1 - Addiction vs dépendance
Le terme dépendance est couramment employé pour parler de l’usage d’une substance psychoactive dont l’absence de consommation conduit à un malaise psychique, voire physique, incitant le consommateur à reprendre sa consommation et à la pérenniser.
C’est le cas en ce qui concerne l’héroïne. L’héroïne donne énormément de plaisir la première fois. Puis le jour où le consommateur va arrêter car il y a une accoutumance, il y a moins de désir, il aura des difficultés. Car il en est déjà prisonnier et le fait de ne pas pouvoir l’utiliser va amener de la souffrance. Dans ce cas il va devenir dépendant de sa consommation, non pas pour avoir du plaisir, mais pour ne pas souffrir.
Le terme addiction est plutôt retenu pour regrouper les toxicomanies et les dépendances sans produits.
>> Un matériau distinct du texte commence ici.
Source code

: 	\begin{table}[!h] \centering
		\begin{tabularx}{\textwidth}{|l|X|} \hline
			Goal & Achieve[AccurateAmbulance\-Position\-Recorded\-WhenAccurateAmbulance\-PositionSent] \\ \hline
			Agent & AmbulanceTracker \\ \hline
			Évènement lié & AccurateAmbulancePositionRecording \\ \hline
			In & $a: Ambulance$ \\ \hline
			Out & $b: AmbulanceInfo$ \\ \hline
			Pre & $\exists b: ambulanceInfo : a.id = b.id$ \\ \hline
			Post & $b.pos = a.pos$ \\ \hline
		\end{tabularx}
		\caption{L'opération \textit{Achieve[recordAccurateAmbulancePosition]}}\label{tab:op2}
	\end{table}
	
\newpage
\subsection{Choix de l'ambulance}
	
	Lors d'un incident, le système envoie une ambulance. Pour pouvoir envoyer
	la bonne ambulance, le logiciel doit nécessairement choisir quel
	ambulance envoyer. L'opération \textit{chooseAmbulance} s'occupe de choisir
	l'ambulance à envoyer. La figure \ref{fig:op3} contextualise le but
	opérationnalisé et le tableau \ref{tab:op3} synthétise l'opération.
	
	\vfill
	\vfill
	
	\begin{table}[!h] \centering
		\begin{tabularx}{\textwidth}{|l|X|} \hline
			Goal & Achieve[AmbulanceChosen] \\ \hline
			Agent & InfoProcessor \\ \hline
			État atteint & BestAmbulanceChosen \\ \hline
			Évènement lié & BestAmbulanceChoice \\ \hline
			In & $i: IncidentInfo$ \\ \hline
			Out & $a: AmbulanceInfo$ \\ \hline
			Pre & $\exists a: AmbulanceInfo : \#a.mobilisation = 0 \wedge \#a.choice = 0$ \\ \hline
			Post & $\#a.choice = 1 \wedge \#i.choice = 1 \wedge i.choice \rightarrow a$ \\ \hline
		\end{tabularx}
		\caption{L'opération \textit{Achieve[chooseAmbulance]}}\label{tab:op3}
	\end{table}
Dans les années 1970 dans les pays anglo-saxons, on a montré que la notion de dépendance englobe aussi les « toxicomanies sans drogue». L’addiction est une relation de dépendance plus ou moins aliénante pour l’individu, et plus ou moins acceptée voire parfois totalement rejetée par l’environnement social de ce dernier.
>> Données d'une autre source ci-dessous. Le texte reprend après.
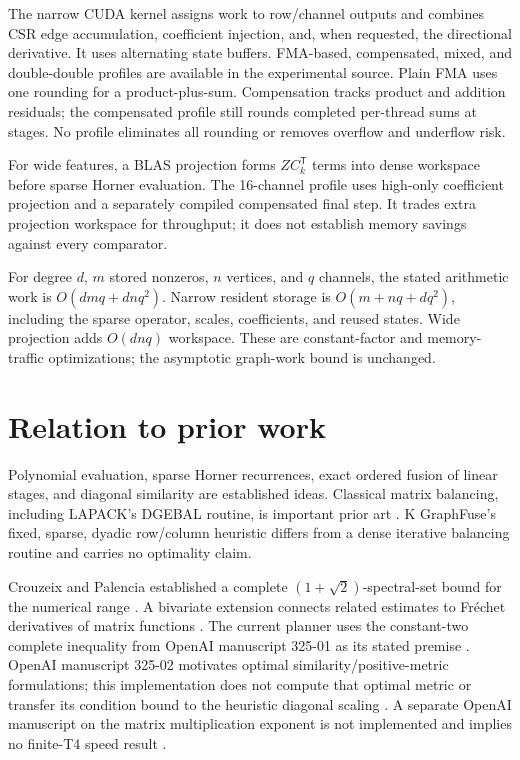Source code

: \documentclass[10pt]{article}
\begin{document}
The narrow CUDA kernel assigns work to row/channel outputs and combines CSR edge accumulation, coefficient injection, and, when requested, the directional derivative. It uses alternating state buffers. FMA-based, compensated, mixed, and double-double profiles are available in the experimental source. Plain FMA uses one rounding for a product-plus-sum. Compensation tracks product and addition residuals; the compensated profile still rounds completed per-thread sums at stages. No profile eliminates all rounding or removes overflow and underflow risk.

For wide features, a BLAS projection forms $ZC_k^{\mathsf T}$ terms into dense workspace before sparse Horner evaluation. The 16-channel profile uses high-only coefficient projection and a separately compiled compensated final step. It trades extra projection workspace for throughput; it does not establish memory savings against every comparator.

For degree $d$, $m$ stored nonzeros, $n$ vertices, and $q$ channels, the stated arithmetic work is $O(dm q+d n q^2)$. Narrow resident storage is $O(m+nq+dq^2)$, including the sparse operator, scales, coefficients, and reused states. Wide projection adds $O(dnq)$ workspace. These are constant-factor and memory-traffic optimizations; the asymptotic graph-work bound is unchanged.

\section{Relation to prior work}

Polynomial evaluation, sparse Horner recurrences, exact ordered fusion of linear stages, and diagonal similarity are established ideas. Classical matrix balancing, including LAPACK's DGEBAL routine, is important prior art \cite{lapack}. K GraphFuse's fixed, sparse, dyadic row/column heuristic differs from a dense iterative balancing routine and carries no optimality claim.

Crouzeix and Palencia established a complete $(1+\sqrt{2})$-spectral-set bound for the numerical range \cite{crouzeixpalencia}. A bivariate extension connects related estimates to Fr\'echet derivatives of matrix functions \cite{crouzeixkressner}. The current planner uses the constant-two complete inequality from OpenAI manuscript 325-01 as its stated premise \cite{openai32501}. OpenAI manuscript 325-02 motivates optimal similarity/positive-metric formulations; this implementation does not compute that optimal metric or transfer its condition bound to the heuristic diagonal scaling \cite{openai32502}. A separate OpenAI manuscript on the matrix multiplication exponent is not implemented and implies no finite-T4 speed result \cite{openai10701}.
\end{document}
On peut être dépendant à :
- un produit : drogue, tabac, alcool, médicaments…
- une pratique : jeu, achat, sexe, Internet…
- plus récemment on a mentionné la possibilité d’une addiction à tout ou presque : le travail (workaholisme), le sport (bigomanie), etc.
Qu’est ce qu'une dépendance ? Pour définir une dépendance on retient trois éléments :
- L’usage. C’est l’usage répété avec altération du fonctionnement et désarroi. C’est à dire qu’il y a une souffrance par rapport à cet usage. Souffrance qui est personnelle mais aussi environnementale (la famille, les amis, le travail). Et la souffrance pourrait être pour soi même ou pour les autres. On est dans un domaine ou il y a trois types d’interaction : interaction entre moi et moi, interaction entre moi et les autres et interaction entre moi et le monde. Si une de ces catégories se trouve abimée il y aura des conséquences sur les autres, parce que toutes ces interactions sont dépendantes les unes les autres.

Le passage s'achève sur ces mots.